Talking about YA fiction.

When I was young, the television shows I watched would be about saving the planet (Captain Planet, Widget the World Watcher) and young adult fiction was either about the finding a real life threat inside your video games (Space Demons, Skymaze), running off into some wonderful fantasy world where young women could be heroes with a sword too (Songs of the Lioness, The Blue Sword) or finding romance (The Vampire Diaries).


There's still a lot of interest in the latter, as evidenced by the television show The Vampire Diaries. You might even recognise this handsome man as the visual inspiration for one of my own characters. :)

There has also been the popularity of such series' as Cassie Clare's The Mortal Instruments, which I believe they are making into a series of movies due to come out later this year. I've also been a long time fan of Melissa Marr's Wicked Lovely series, which I've made no bones about loving and having almost a whole shelf dedicated to in my bedroom.



There's also the retold fairy tale genre which is really big at the moment, and includes novelists like Sarah Cross, Alex Flinn, Robin McKinley, Juliet Marillier, Francesca Lia Block and Malinda Lo.

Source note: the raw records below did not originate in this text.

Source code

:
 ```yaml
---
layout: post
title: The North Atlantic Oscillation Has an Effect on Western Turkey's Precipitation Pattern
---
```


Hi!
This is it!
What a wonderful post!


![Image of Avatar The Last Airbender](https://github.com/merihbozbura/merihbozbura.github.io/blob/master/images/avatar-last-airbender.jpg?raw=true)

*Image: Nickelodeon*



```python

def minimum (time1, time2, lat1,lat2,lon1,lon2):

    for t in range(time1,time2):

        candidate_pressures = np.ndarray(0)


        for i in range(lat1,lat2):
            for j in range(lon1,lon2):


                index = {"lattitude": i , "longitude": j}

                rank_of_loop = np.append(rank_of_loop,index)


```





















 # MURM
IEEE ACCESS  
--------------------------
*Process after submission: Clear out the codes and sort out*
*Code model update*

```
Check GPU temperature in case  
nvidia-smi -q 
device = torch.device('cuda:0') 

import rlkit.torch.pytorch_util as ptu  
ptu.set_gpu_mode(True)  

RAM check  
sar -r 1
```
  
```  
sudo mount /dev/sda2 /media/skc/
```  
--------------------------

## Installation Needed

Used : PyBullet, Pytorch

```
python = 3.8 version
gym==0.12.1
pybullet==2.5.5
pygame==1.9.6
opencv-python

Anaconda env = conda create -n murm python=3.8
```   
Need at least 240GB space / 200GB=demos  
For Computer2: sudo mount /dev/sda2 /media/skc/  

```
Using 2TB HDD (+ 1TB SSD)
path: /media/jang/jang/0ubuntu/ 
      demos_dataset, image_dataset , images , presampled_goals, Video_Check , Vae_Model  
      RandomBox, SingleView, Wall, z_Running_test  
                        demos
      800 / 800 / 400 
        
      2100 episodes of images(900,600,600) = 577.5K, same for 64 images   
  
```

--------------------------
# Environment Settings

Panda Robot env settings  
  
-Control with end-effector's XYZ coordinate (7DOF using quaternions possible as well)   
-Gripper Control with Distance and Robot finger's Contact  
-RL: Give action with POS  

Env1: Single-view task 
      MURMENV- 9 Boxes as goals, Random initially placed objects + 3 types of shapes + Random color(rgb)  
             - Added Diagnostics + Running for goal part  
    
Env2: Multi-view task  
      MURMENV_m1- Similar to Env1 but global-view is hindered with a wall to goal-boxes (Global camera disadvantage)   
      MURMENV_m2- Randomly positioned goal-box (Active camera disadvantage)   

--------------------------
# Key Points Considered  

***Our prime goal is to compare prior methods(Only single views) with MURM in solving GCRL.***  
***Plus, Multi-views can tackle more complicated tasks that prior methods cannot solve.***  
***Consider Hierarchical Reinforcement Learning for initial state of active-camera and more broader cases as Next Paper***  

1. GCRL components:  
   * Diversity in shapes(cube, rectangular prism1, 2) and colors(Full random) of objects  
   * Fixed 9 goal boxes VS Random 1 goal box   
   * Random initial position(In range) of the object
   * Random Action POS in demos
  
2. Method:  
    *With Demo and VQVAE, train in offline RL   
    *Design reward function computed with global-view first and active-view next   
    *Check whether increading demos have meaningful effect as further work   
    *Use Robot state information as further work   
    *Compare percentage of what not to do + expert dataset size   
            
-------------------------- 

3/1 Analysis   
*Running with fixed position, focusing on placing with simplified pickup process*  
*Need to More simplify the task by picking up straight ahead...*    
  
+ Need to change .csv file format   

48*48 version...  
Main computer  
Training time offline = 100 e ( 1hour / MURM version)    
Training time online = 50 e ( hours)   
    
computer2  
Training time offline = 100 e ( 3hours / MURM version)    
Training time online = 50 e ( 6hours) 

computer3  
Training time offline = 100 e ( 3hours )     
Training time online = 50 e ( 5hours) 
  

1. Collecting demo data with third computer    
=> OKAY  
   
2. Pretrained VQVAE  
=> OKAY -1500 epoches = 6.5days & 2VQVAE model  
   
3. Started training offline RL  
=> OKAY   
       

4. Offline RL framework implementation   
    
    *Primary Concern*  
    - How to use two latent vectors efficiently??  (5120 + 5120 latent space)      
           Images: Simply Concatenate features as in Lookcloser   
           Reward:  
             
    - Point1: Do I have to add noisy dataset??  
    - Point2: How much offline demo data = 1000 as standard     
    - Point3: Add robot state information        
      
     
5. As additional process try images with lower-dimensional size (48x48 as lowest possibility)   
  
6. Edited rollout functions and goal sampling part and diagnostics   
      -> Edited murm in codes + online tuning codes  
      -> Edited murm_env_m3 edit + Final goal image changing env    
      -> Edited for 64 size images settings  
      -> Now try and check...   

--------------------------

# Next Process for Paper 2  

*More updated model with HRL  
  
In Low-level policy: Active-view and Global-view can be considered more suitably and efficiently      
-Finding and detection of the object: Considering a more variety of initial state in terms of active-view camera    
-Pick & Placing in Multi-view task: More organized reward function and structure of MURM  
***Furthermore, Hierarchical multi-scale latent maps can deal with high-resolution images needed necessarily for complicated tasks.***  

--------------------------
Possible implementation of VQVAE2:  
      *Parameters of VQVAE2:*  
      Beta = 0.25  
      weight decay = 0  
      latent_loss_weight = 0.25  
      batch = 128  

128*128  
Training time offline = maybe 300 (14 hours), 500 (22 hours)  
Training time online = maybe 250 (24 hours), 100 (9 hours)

However, there's another kind of genre within the young adult umbrella that has been pushing itself forward. We saw it in The Hunger Games novels (and movie). Marie Lu's novel Legend was another good example of it. Instead of the worries about the environment that categorised the 90s, the media aimed at young adults seems to hold a message that is: don't be so complacent that the government can rule you. Sort of a 1984 for kids, just like Space Demons might have been a good early read for people who would go on to love Orson Scott Card's Ender's Game.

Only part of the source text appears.